Search code examples
pythonstringcase-folding

Case folding variation to variable so input matches one of assigned variables


Creating a guess a word game and secret_word can be in any variation but how would I write different variation of secret_word is recognized by the program?

In this case, secret word is "Korea", how am I able to unify any variation or do I have to insert every different kind of variation?

secret_word = {"korea", "kOrea", "KoRea", "KoReA", "KOrea", "KORea", "Korea", "KOREA"}
guess = ""
guess_count = 0
guess_limit = 3
out_of_guesses = False

while guess != secret_word and not (out_of_guesses):
    if guess_count < guess_limit:
        guess = input("Guess a word: ")
        guess_count += 1
    else:
        out_of_guesses = True

if out_of_guesses:
print("Maybe Next time! You are out of guesses")
else:
    print("You win!")

Solution

  • In short: case insensitive checking is a much harder problem than what it appears to be at first sight. The str.casefold() function [python-doc] is supposed to produce a string for such comparisons.

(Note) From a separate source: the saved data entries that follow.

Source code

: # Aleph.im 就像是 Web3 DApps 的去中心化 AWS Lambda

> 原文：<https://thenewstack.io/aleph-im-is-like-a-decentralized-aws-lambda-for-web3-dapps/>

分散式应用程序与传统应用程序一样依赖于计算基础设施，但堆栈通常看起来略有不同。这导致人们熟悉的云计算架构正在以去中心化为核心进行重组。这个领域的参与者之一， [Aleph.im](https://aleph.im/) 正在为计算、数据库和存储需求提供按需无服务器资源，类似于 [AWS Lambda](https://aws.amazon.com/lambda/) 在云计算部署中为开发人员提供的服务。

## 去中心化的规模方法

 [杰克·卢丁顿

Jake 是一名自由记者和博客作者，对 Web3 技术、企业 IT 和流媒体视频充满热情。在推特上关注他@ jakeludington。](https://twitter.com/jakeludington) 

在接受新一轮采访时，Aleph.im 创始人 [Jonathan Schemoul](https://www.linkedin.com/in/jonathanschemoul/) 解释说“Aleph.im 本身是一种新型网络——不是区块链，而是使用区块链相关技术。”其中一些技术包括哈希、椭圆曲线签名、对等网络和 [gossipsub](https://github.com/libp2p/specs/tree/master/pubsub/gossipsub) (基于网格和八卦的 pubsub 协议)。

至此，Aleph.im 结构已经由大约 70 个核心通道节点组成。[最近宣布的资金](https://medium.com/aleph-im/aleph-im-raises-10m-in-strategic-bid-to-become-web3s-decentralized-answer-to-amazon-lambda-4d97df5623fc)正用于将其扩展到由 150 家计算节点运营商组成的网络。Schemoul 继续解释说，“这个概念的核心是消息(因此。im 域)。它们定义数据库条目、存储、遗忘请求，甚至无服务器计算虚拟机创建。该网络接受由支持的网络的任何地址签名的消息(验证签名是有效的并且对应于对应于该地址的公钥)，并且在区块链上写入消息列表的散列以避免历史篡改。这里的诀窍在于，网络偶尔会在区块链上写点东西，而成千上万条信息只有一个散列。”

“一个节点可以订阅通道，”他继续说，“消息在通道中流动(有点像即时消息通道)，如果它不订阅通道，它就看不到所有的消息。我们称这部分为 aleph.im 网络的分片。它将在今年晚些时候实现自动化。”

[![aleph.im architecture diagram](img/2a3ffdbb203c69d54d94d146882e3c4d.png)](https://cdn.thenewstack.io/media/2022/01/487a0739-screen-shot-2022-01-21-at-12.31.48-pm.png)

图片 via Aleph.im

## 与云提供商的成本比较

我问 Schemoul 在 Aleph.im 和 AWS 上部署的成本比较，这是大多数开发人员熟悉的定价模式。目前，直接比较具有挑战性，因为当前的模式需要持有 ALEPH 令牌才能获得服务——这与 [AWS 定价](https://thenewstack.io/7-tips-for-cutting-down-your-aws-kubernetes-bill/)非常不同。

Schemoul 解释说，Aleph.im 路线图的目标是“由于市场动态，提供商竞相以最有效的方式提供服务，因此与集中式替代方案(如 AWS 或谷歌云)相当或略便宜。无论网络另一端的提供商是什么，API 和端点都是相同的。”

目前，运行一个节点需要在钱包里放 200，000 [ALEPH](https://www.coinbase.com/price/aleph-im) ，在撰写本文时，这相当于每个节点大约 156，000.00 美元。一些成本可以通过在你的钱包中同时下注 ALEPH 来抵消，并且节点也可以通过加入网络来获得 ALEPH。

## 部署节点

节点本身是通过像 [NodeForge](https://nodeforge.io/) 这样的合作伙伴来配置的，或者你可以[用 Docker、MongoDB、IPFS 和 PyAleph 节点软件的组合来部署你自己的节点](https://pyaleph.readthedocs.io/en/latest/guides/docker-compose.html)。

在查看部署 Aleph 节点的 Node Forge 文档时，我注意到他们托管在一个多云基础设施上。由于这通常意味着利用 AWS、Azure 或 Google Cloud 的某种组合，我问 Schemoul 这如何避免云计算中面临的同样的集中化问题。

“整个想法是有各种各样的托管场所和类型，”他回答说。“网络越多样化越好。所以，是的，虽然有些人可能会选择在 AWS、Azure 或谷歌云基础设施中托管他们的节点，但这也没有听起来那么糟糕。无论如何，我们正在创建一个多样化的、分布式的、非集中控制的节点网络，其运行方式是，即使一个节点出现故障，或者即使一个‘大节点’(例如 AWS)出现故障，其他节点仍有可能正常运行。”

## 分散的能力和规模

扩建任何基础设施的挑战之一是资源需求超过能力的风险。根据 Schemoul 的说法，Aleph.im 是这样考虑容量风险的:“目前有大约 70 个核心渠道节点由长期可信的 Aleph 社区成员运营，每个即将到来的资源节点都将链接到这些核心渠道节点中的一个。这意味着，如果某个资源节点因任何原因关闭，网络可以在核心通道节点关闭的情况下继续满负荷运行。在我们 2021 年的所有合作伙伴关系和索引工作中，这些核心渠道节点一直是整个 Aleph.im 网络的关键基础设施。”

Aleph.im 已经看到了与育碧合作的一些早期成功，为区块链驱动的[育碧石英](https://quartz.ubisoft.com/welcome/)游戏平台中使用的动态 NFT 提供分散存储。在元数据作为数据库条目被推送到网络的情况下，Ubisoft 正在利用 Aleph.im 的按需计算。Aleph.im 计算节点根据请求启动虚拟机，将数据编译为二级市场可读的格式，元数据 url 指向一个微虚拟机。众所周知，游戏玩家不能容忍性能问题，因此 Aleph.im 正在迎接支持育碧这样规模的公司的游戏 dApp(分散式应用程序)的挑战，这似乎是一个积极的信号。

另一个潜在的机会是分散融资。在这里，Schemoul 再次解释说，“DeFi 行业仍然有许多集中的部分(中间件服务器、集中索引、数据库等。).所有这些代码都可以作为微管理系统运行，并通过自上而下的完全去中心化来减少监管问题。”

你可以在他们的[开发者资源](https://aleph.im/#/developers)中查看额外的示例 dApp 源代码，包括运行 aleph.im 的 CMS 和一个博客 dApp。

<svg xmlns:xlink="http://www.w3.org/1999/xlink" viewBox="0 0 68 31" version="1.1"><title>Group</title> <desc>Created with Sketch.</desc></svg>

    You check if the .casefold() of the entered string is the same as the .casefold() of the string to guess, like:

    secret_word = 'korea'
    guess_count = 0
    guess_limit = 3
    
    while guess_count < guess_limit:
        guess = input('Guess a word')
        if guess.casefold() == secret_word.casefold():
            break
        else:
            guess_count += 1
    
    if guess_count < guess_limit:
        print('You win')
    else:
        print('You lose')

    The .casefold() is supposed, by the Unicode standard to produce a string that can be compared for case-insensitive comparisons. For example in German, the eszett ß [wiki] maps in uppercase to:

    >>> 'ß'.lower()
    'ß'
    >>> 'ß'.upper()
    'SS'
    >>> 'SS'.lower()
    'ss'
    >>> 'ß'.lower() == 'SS'.lower()
    False
    

    whereas the .casefold() will return ss:

    >>> 'ß'.casefold()
    'ss'
    >>> 'ss'.casefold()
    'ss'
    >>> 'ß'.casefold() == 'SS'.casefold()
    True
    

    A case-insensitive comparison turns out to be a hard problem, since certain characters have no upper/lowercase equivalent, etc.